Records from a data collection:

=== Begin Enclosure ===

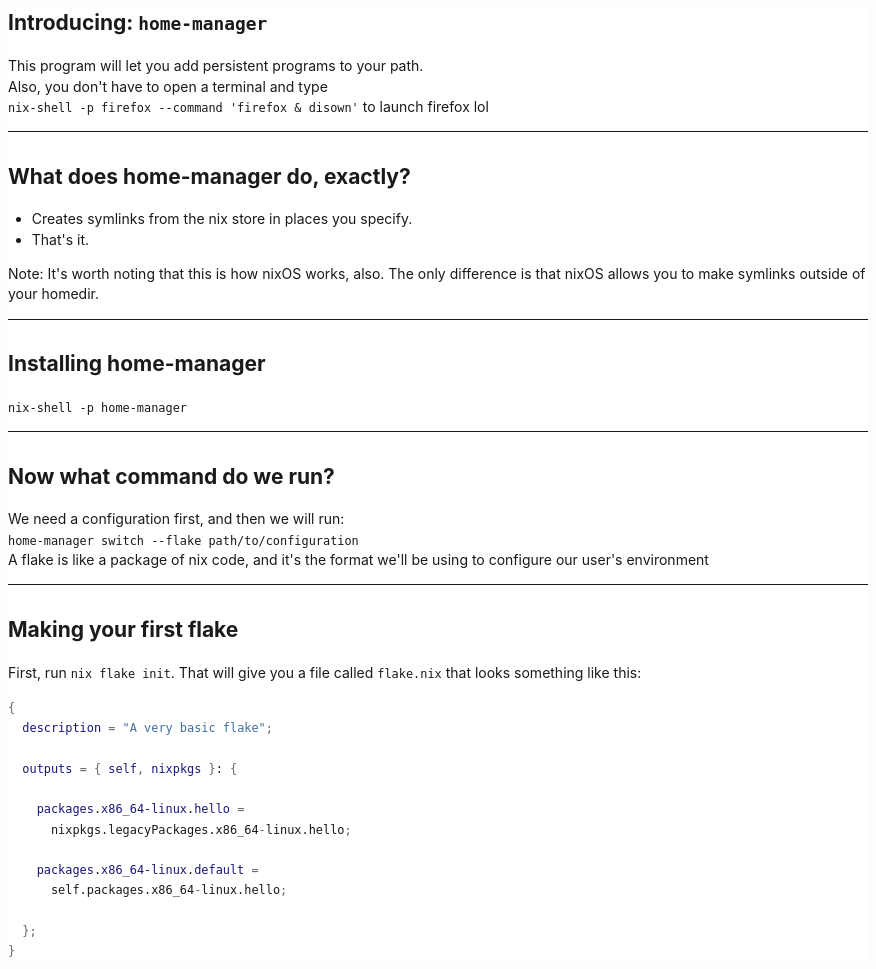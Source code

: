 
## Introducing: ``home-manager``

This program will let you add persistent programs to your path.
<br>
Also, you don't have to open a terminal and type
<br>
``nix-shell -p firefox --command 'firefox & disown'``
to launch firefox lol

---

## What does home-manager do, exactly?

- Creates symlinks from the nix store in places you specify.
- That's it.

Note:
It's worth noting that this is how nixOS works, also. The only difference is
that nixOS allows you to make symlinks outside of your homedir.

---

## Installing home-manager

``nix-shell -p home-manager``

---

## Now what command do we run?

We need a configuration first, and then we will run:
<br>
``home-manager switch --flake path/to/configuration``
<br>
A flake is like a package of nix code, and it's the format we'll be using to
configure our user's environment

---

## Making your first flake

First, run ``nix flake init``. That will give you a file called ``flake.nix``
that looks something like this:

```nix
{
  description = "A very basic flake";

  outputs = { self, nixpkgs }: {

    packages.x86_64-linux.hello =
      nixpkgs.legacyPackages.x86_64-linux.hello;

    packages.x86_64-linux.default =
      self.packages.x86_64-linux.hello;

  };
}
```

=== End Enclosure ===

WHAT THE TASK REQUIRES:
Wherever a line of the data holds "will", copy that line.

RESULT OF THE TASK:
This program will let you add persistent programs to your path.
We need a configuration first, and then we will run:
First, run ``nix flake init``. That will give you a file called ``flake.nix``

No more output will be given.